Start of Block

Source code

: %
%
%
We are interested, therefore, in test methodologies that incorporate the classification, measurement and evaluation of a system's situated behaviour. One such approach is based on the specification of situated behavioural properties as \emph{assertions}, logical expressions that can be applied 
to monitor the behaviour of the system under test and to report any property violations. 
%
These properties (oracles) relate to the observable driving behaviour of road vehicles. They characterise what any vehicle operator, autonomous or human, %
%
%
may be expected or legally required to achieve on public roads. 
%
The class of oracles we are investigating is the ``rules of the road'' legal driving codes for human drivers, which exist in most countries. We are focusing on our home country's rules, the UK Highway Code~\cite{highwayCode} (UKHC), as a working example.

End of Block

**EXERCISE BRIEF**
Once the listing has been read, copy every line of it exactly.

**ANSWER SECTION**
Source code

: %
%
%
We are interested, therefore, in test methodologies that incorporate the classification, measurement and evaluation of a system's situated behaviour. One such approach is based on the specification of situated behavioural properties as \emph{assertions}, logical expressions that can be applied 
to monitor the behaviour of the system under test and to report any property violations. 
%
These properties (oracles) relate to the observable driving behaviour of road vehicles. They characterise what any vehicle operator, autonomous or human, %
%
%
may be expected or legally required to achieve on public roads. 
%
The class of oracles we are investigating is the ``rules of the road'' legal driving codes for human drivers, which exist in most countries. We are focusing on our home country's rules, the UK Highway Code~\cite{highwayCode} (UKHC), as a working example.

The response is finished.